12-australian-womens-land-army_1944
Member of Australian Women’s Land Army, Victorian Government Experimental Farm, Werribee, 26 January 1944. Herald, photographer unknown. Australian War Memorial, 140339.

Manor Lakes is a planned community within the City of Wyndham, located 40 kilometres west of Melbourne and seven km from Werribee – once a major regional town, now drawn into the conurbation of Greater Melbourne. Formerly part of the suburb of Wyndham Vale, in April 2016 Manor Lakes became a suburb in its own right.

Despite its relative newness, the land on which the planned community of Manor Lakes sits and the surrounding regions of the Werribee plains have a long history, stretching far beyond colonial times. Its traditional Indigenous owners, the Wathwaurong people, lived on the land for over 25,000 years before being dispossessed by European squatters in the earliest years of European colonisation. Werribee is named for the Indigenous word for the river that runs through the plains to the sea, while the Werribee Plains, on which it sits, were known to the local people as Iramoo.

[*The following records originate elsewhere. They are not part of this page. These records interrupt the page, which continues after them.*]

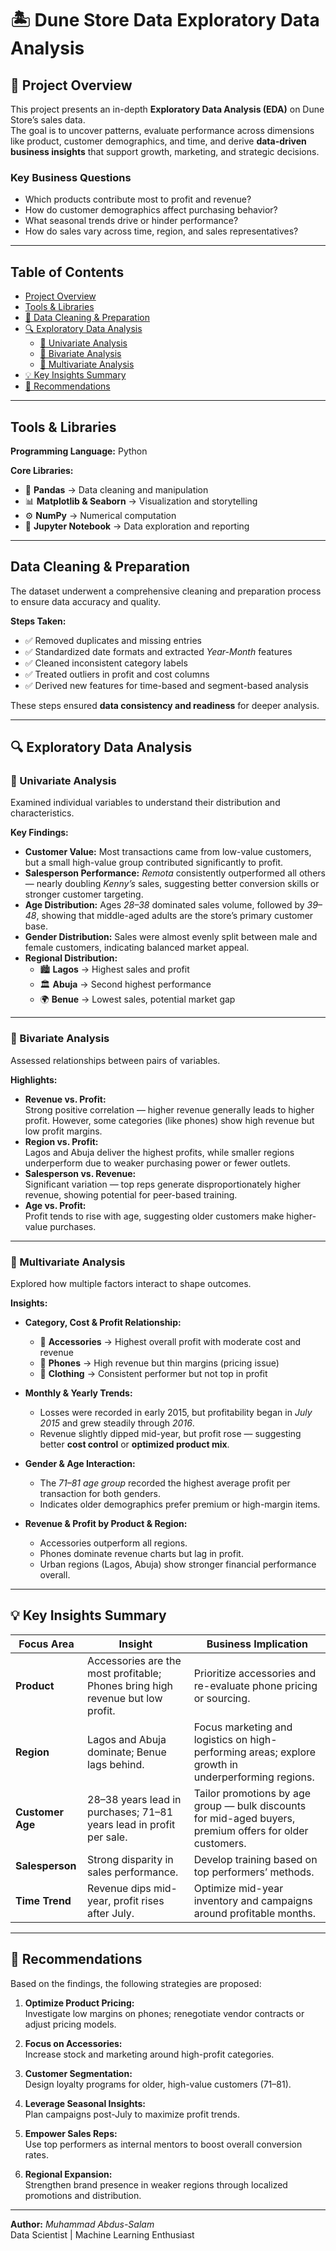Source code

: # 🏝️ Dune Store Data Exploratory Data Analysis

## 📘 Project Overview
This project presents an in-depth **Exploratory Data Analysis (EDA)** on Dune Store’s sales data.  
The goal is to uncover patterns, evaluate performance across dimensions like product, customer demographics, and time, and derive **data-driven business insights** that support growth, marketing, and strategic decisions.

### Key Business Questions
- Which products contribute most to profit and revenue?  
- How do customer demographics affect purchasing behavior?  
- What seasonal trends drive or hinder performance?  
- How do sales vary across time, region, and sales representatives?

---

##  Table of Contents
- [Project Overview](#-project-overview)
- [Tools & Libraries](#-tools--libraries)
- [🧹 Data Cleaning & Preparation](#-data-cleaning--preparation)
- [🔍 Exploratory Data Analysis](#-exploratory-data-analysis)
  - [🔸 Univariate Analysis](#-univariate-analysis)
  - [🔸 Bivariate Analysis](#-bivariate-analysis)
  - [🔸 Multivariate Analysis](#-multivariate-analysis)
- [💡 Key Insights Summary](#-key-insights-summary)
- [🧭 Recommendations](#-recommendations)

---

##  Tools & Libraries

**Programming Language:** Python  

**Core Libraries:**
- 🧮 **Pandas** → Data cleaning and manipulation  
- 📊 **Matplotlib & Seaborn** → Visualization and storytelling  
- ⚙️ **NumPy** → Numerical computation  
- 📓 **Jupyter Notebook** → Data exploration and reporting  

---

##  Data Cleaning & Preparation
The dataset underwent a comprehensive cleaning and preparation process to ensure data accuracy and quality.

**Steps Taken:**
- ✅ Removed duplicates and missing entries  
- ✅ Standardized date formats and extracted *Year-Month* features  
- ✅ Cleaned inconsistent category labels  
- ✅ Treated outliers in profit and cost columns  
- ✅ Derived new features for time-based and segment-based analysis  

These steps ensured **data consistency and readiness** for deeper analysis.

---

## 🔍 Exploratory Data Analysis

### 🔸 Univariate Analysis
Examined individual variables to understand their distribution and characteristics.

**Key Findings:**
- **Customer Value:** Most transactions came from low-value customers, but a small high-value group contributed significantly to profit.  
- **Salesperson Performance:** *Remota* consistently outperformed all others — nearly doubling *Kenny’s* sales, suggesting better conversion skills or stronger customer targeting.  
- **Age Distribution:** Ages *28–38* dominated sales volume, followed by *39–48*, showing that middle-aged adults are the store’s primary customer base.  
- **Gender Distribution:** Sales were almost evenly split between male and female customers, indicating balanced market appeal.  
- **Regional Distribution:**  
  - 🏙️ **Lagos** → Highest sales and profit  
  - 🏛️ **Abuja** → Second highest performance  
  - 🌍 **Benue** → Lowest sales, potential market gap  

---

### 🔸 Bivariate Analysis
Assessed relationships between pairs of variables.

**Highlights:**
- **Revenue vs. Profit:**  
  Strong positive correlation — higher revenue generally leads to higher profit. However, some categories (like phones) show high revenue but low profit margins.  
- **Region vs. Profit:**  
  Lagos and Abuja deliver the highest profits, while smaller regions underperform due to weaker purchasing power or fewer outlets.  
- **Salesperson vs. Revenue:**  
  Significant variation — top reps generate disproportionately higher revenue, showing potential for peer-based training.  
- **Age vs. Profit:**  
  Profit tends to rise with age, suggesting older customers make higher-value purchases.

---

### 🔸 Multivariate Analysis
Explored how multiple factors interact to shape outcomes.

**Insights:**
- **Category, Cost & Profit Relationship:**  
  - 👜 **Accessories** → Highest overall profit with moderate cost and revenue  
  - 📱 **Phones** → High revenue but thin margins (pricing issue)  
  - 👕 **Clothing** → Consistent performer but not top in profit  

- **Monthly & Yearly Trends:**  
  - Losses were recorded in early 2015, but profitability began in *July 2015* and grew steadily through *2016*.  
  - Revenue slightly dipped mid-year, but profit rose — suggesting better **cost control** or **optimized product mix**.  

- **Gender & Age Interaction:**  
  - The *71–81 age group* recorded the highest average profit per transaction for both genders.  
  - Indicates older demographics prefer premium or high-margin items.  

- **Revenue & Profit by Product & Region:**  
  - Accessories outperform all regions.  
  - Phones dominate revenue charts but lag in profit.  
  - Urban regions (Lagos, Abuja) show stronger financial performance overall.  

---

## 💡 Key Insights Summary

| **Focus Area** | **Insight** | **Business Implication** |
|----------------|-------------|---------------------------|
| **Product** | Accessories are the most profitable; Phones bring high revenue but low profit. | Prioritize accessories and re-evaluate phone pricing or sourcing. |
| **Region** | Lagos and Abuja dominate; Benue lags behind. | Focus marketing and logistics on high-performing areas; explore growth in underperforming regions. |
| **Customer Age** | 28–38 years lead in purchases; 71–81 years lead in profit per sale. | Tailor promotions by age group — bulk discounts for mid-aged buyers, premium offers for older customers. |
| **Salesperson** | Strong disparity in sales performance. | Develop training based on top performers’ methods. |
| **Time Trend** | Revenue dips mid-year, profit rises after July. | Optimize mid-year inventory and campaigns around profitable months. |

---

## 🧭 Recommendations

Based on the findings, the following strategies are proposed:

1. **Optimize Product Pricing:**  
   Investigate low margins on phones; renegotiate vendor contracts or adjust pricing models.  

2. **Focus on Accessories:**  
   Increase stock and marketing around high-profit categories.  

3. **Customer Segmentation:**  
   Design loyalty programs for older, high-value customers (71–81).  

4. **Leverage Seasonal Insights:**  
   Plan campaigns post-July to maximize profit trends.  

5. **Empower Sales Reps:**  
   Use top performers as internal mentors to boost overall conversion rates.  

6. **Regional Expansion:**  
   Strengthen brand presence in weaker regions through localized promotions and distribution.  

---

 **Author:** *Muhammad Abdus-Salam*  
 Data Scientist | Machine Learning Enthusiast  
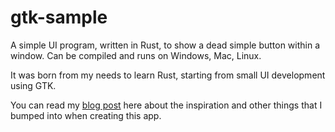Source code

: # gtk-sample

A simple UI program, written in Rust, to show a dead simple button within a window. Can be compiled and runs on Windows, Mac, Linux.

It was born from my needs to learn Rust, starting from small UI development using GTK.

You can read my [blog post](https://doko.aniviet.com/blog/rust-gtk-on-windows-getting-started/) here about the inspiration and other things that I bumped into when creating this app.
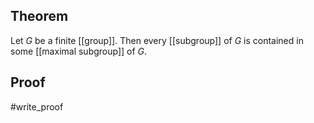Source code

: ## Theorem
Let $G$ be a finite [[group]]. Then every [[subgroup]] of $G$ is contained in some [[maximal subgroup]] of $G$.
## Proof
#write_proof 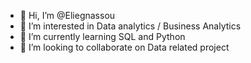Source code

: - 👋 Hi, I’m @Eliegnassou
- 👀 I’m interested in Data analytics / Business Analytics 
- 🌱 I’m currently learning SQL and Python
- 💞️ I’m looking to collaborate on Data related project 

<!---
Eliegnassou/Eliegnassou is a ✨ special ✨ repository because its `README.md` (this file) appears on your GitHub profile.
You can click the Preview link to take a look at your changes.
--->
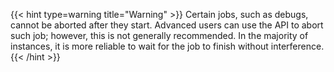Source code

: &NewLine;

{{< hint type=warning title="Warning" >}}
Certain jobs, such as debugs, cannot be aborted after they start. Advanced users can use the API to abort such job; however, this is not generally recommended.
In the majority of instances, it is more reliable to wait for the job to finish without interference.
{{< /hint >}}
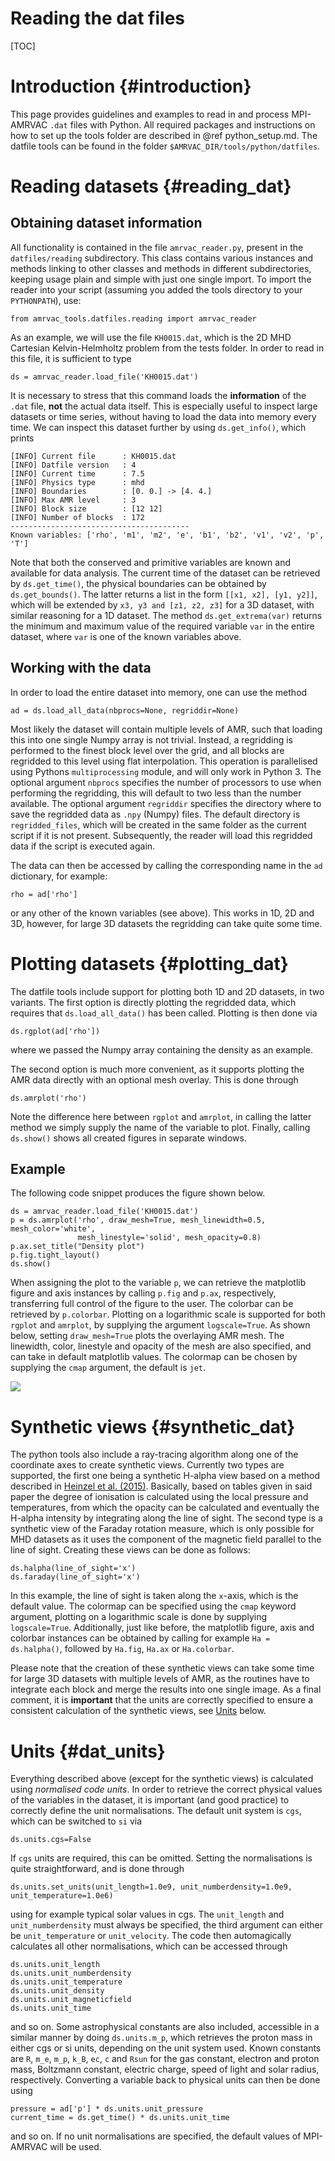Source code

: # Reading the dat files

[TOC]

# Introduction {#introduction}

This page provides guidelines and examples to read in and process MPI-AMRVAC `.dat` files with Python.
All required packages and instructions on how to set up the tools folder are described in @ref python_setup.md.
The datfile tools can be found in the folder `$AMRVAC_DIR/tools/python/datfiles`.

# Reading datasets {#reading_dat}

## Obtaining dataset information
All functionality is contained in the file `amrvac_reader.py`, present in the `datfiles/reading` subdirectory.
This class contains various instances and methods linking to other classes and methods in different subdirectories,
keeping usage plain and simple with just one single import.
To import the reader into your script (assuming you added the tools directory to your `PYTHONPATH`), use:

    from amrvac_tools.datfiles.reading import amrvac_reader

As an example, we will use the file `KH0015.dat`, which is the 2D MHD Cartesian Kelvin-Helmholtz problem from the tests folder.
In order to read in this file, it is sufficient to type

    ds = amrvac_reader.load_file('KH0015.dat')

It is necessary to stress that this command loads the **information** of the `.dat` file, **not** the actual data itself.
This is especially useful to inspect large datasets or time series, without having to load the data into memory every time.
We can inspect this dataset further by using `ds.get_info()`, which prints

    [INFO] Current file      : KH0015.dat
    [INFO] Datfile version   : 4
    [INFO] Current time      : 7.5
    [INFO] Physics type      : mhd
    [INFO] Boundaries        : [0. 0.] -> [4. 4.]
    [INFO] Max AMR level     : 3
    [INFO] Block size        : [12 12]
    [INFO] Number of blocks  : 172
    ----------------------------------------
    Known variables: ['rho', 'm1', 'm2', 'e', 'b1', 'b2', 'v1', 'v2', 'p', 'T']

Note that both the conserved and primitive variables are known and available for data analysis.
The current time of the dataset can be retrieved by `ds.get_time()`, the physical boundaries can be obtained by `ds.get_bounds()`.
The latter returns a list in the form `[[x1, x2], [y1, y2]]`, which will be extended by `x3, y3 and [z1, z2, z3]` for a 3D dataset, with similar reasoning for a 1D dataset.
The method `ds.get_extrema(var)` returns the minimum and maximum value of the required variable `var` in the entire dataset, where `var` is one of the known variables above.

## Working with the data
In order to load the entire dataset into memory, one can use the method

    ad = ds.load_all_data(nbprocs=None, regriddir=None)

Most likely the dataset will contain multiple levels of AMR, such that loading this into one single Numpy array is not trivial. Instead, a regridding is performed to the
finest block level over the grid, and all blocks are regridded to this level using flat interpolation. This operation is parallelised using Pythons `multiprocessing` module,
and will only work in Python 3. The optional argument `nbprocs` specifies the number of processors to use when performing the regridding,
this will default to two less than the number available. The optional argument `regriddir` specifies the directory where to save the regridded data as `.npy` (Numpy) files.
The default directory is `regridded_files`, which will be created in the same folder as the current script if it is not present.
Subsequently, the reader will load this regridded data if the script is executed again.

The data can then be accessed by calling the corresponding name in the `ad` dictionary, for example:

    rho = ad['rho']

or any other of the known variables (see above). This works in 1D, 2D and 3D, however, for large 3D datasets the regridding can take quite some time.

# Plotting datasets {#plotting_dat}
The datfile tools include support for plotting both 1D and 2D datasets, in two variants. The first option is directly plotting the regridded data,
which requires that `ds.load_all_data()` has been called. Plotting is then done via

    ds.rgplot(ad['rho'])

where we passed the Numpy array containing the density as an example.

The second option is much more convenient, as it supports plotting the AMR data directly with an optional mesh overlay. This is done through

    ds.amrplot('rho')

Note the difference here between `rgplot` and `amrplot`, in calling the latter method we simply supply the name of the variable to plot.
Finally, calling `ds.show()` shows all created figures in separate windows.

## Example
The following code snippet produces the figure shown below.

    ds = amrvac_reader.load_file('KH0015.dat')
    p = ds.amrplot('rho', draw_mesh=True, mesh_linewidth=0.5, mesh_color='white',
                   mesh_linestyle='solid', mesh_opacity=0.8)
    p.ax.set_title("Density plot")
    p.fig.tight_layout()
    ds.show()

When assigning the plot to the variable `p`, we can retrieve the matplotlib figure and axis instances by calling `p.fig` and `p.ax`, respectively,
transferring full control of the figure to the user. The colorbar can be retrieved by `p.colorbar`.
Plotting on a logarithmic scale is supported for both `rgplot` and `amrplot`, by supplying the argument `logscale=True`.
As shown below, setting `draw_mesh=True` plots the overlaying AMR mesh. The linewidth, color, linestyle and opacity of the mesh are also specified, and can take in
default matplotlib values. The colormap can be chosen by supplying the `cmap` argument, the default is `jet`.

![](figmovdir/example_py_datreader.png)

# Synthetic views {#synthetic_dat}
The python tools also include a ray-tracing algorithm along one of the coordinate axes to create synthetic views. Currently two types are supported, the
first one being a synthetic H-alpha view based on a method described in [Heinzel et al. (2015)](https://www.aanda.org/articles/aa/pdf/2015/07/aa25716-15.pdf "Paper" ).
Basically, based on tables given in said paper the degree of ionisation is calculated using the local pressure and temperatures, from which the opacity can be calculated
and eventually the H-alpha intensity by integrating along the line of sight. The second type is a synthetic view of the Faraday rotation measure, which is only possible for MHD
datasets as it uses the component of the magnetic field parallel to the line of sight. Creating these views can be done as follows:

    ds.halpha(line_of_sight='x')
    ds.faraday(line_of_sight='x')

In this example, the line of sight is taken along the `x`-axis, which is the default value. The colormap can be specified using the `cmap` keyword argument, plotting on a
logarithmic scale is done by supplying `logscale=True`. Additionally, just like before, the matplotlib figure, axis and colorbar instances can be obtained by calling for
example `Ha = ds.halpha()`, followed by `Ha.fig`, `Ha.ax` or `Ha.colorbar`.

Please note that the creation of these synthetic views can take some time for large 3D datasets with multiple levels of AMR, as the routines have to integrate each block and merge
the results into one single image.
As a final comment, it is **important** that the units are correctly specified to ensure a consistent calculation of the synthetic views, see [Units](#dat_units) below.

# Units {#dat_units}
Everything described above (except for the synthetic views) is calculated using _normalised code units_. In order to retrieve the correct physical values of the variables
in the dataset, it is important (and good practice) to correctly define the unit normalisations.
The default unit system is `cgs`, which can be switched to `si` via  

    ds.units.cgs=False

If `cgs` units are required, this can be omitted. Setting the normalisations is quite straightforward, and is done through

    ds.units.set_units(unit_length=1.0e9, unit_numberdensity=1.0e9, unit_temperature=1.0e6)

using for example typical solar values in cgs. The `unit_length` and `unit_numberdensity` must always be specified, the third argument can either be `unit_temperature` or
`unit_velocity`. The code then automagically calculates all other normalisations, which can be accessed through

    ds.units.unit_length
    ds.units.unit_numberdensity
    ds.units.unit_temperature
    ds.units.unit_density
    ds.units.unit_magneticfield
    ds.units.unit_time

and so on. Some astrophysical constants are also included, accessible in a similar manner by doing `ds.units.m_p`, which retrieves the proton mass in either cgs or si units,
depending on the unit system used. Known constants are `R`, `m_e`, `m_p`, `k_B`, `ec`, `c` and `Rsun` for the gas constant, electron and proton mass, Boltzmann constant, electric
charge, speed of light and solar radius, respectively.
Converting a variable back to physical units can then be done using

    pressure = ad['p'] * ds.units.unit_pressure
    current_time = ds.get_time() * ds.units.unit_time

and so on. If no unit normalisations are specified, the default values of MPI-AMRVAC will be used.

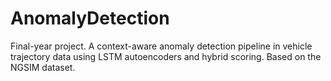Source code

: # AnomalyDetection
Final-year project. A context-aware anomaly detection pipeline in vehicle trajectory data using LSTM autoencoders and hybrid scoring. Based on the NGSIM dataset.

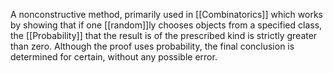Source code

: A nonconstructive method, primarily used in [[Combinatorics]] which works by showing that if one [[random]]ly chooses objects from a specified class, the [[Probability]] that the result is of the prescribed kind is strictly greater than zero. Although the proof uses probability, the final conclusion is determined for certain, without any possible error.

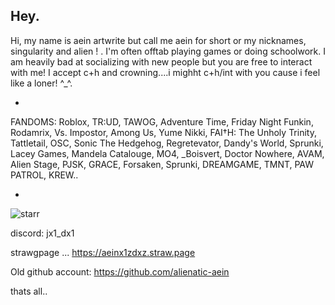 ## Hey.
Hi, my name is aein artwrite but call me aein for short or my nicknames, singularity and alien ! . I'm often offtab playing games or doing schoolwork. I am heavily bad at socializing with new people but you are free to interact with me! I accept c+h and crowning....i mighht c+h/int with you cause i feel like a loner! ^_^.

-

FANDOMS: Roblox, TR:UD, TAWOG, Adventure Time, Friday Night Funkin, Rodamrix, Vs. Impostor, Among Us, Yume Nikki, FAI†H: The Unholy Trinity, Tattletail, OSC, Sonic The Hedgehog, Regretevator, Dandy's World, Sprunki, Lacey Games, Mandela Catalouge, MO4, _Boisvert, Doctor Nowhere, AVAM, Alien Stage, PJSK, GRACE, Forsaken, Sprunki, DREAMGAME, TMNT, PAW PATROL, KREW..

-

![starr](https://github.com/user-attachments/assets/1e08fc38-d06f-4d6c-aed2-ddcde4a5f022)

discord: jx1_dx1

strawgpage ... https://aeinx1zdxz.straw.page

Old github account: https://github.com/alienatic-aein

thats all..
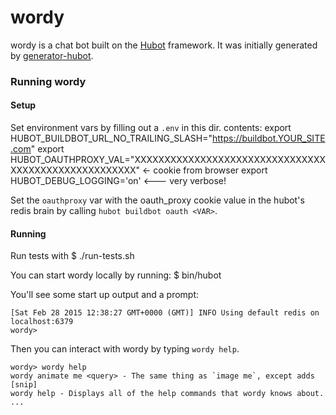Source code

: # wordy

wordy is a chat bot built on the [Hubot][hubot] framework. It was
initially generated by [generator-hubot][generator-hubot].

[hubot]: http://hubot.github.com
[generator-hubot]: https://github.com/github/generator-hubot

### Running wordy

#### Setup
Set environment vars by filling out a `.env` in this dir. contents:
    export HUBOT_BUILDBOT_URL_NO_TRAILING_SLASH="https://buildbot.YOUR_SITE.com"
    export HUBOT_OAUTHPROXY_VAL="XXXXXXXXXXXXXXXXXXXXXXXXXXXXXXXXXXXXXXXXXXXXXXXXXXXXX" <- cookie from browser
    export HUBOT_DEBUG_LOGGING='on'  <--- very verbose!

Set the `oauthproxy` var with the oauth_proxy cookie value in the hubot's redis
brain by calling `hubot buildbot oauth <VAR>`.

#### Running
Run tests with
    $ ./run-tests.sh

You can start wordy locally by running:
    $ bin/hubot

You'll see some start up output and a prompt:

    [Sat Feb 28 2015 12:38:27 GMT+0000 (GMT)] INFO Using default redis on localhost:6379
    wordy>

Then you can interact with wordy by typing `wordy help`.

    wordy> wordy help
    wordy animate me <query> - The same thing as `image me`, except adds [snip]
    wordy help - Displays all of the help commands that wordy knows about.
    ...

The earliest Europeans to visit the area were explorers Hamilton Hume and William Hovell in 1824, although earlier expeditions had made contact with coastal Wathwaurong people in the first years of the nineteenth century. John Helder Wedge surveyed the area for John Batman, and this area was included in the land obtained from ‘native chiefs’ by the latter via the ‘treaty’ of Geelong and Dutigalla on 6 June 1835.

The map showing the land ‘acquired’ in this so-called treaty labels the area to the west of Melbourne around where Manor Lakes is now sited as ‘Fine Open Plains’. These ‘fine plains’, with the abundant water source of the river and nearby creeks, showed great potential for farming, particularly the lucrative grazing of sheep. This was part of a wool boom that would see 4.5 million kg of wool exported to Britain by 1839. Despite Batman’s invalid treaty, the land was claimed by the Crown and soon sold to Europeans, heralding the beginning of the dispossession of the local Indigenous people.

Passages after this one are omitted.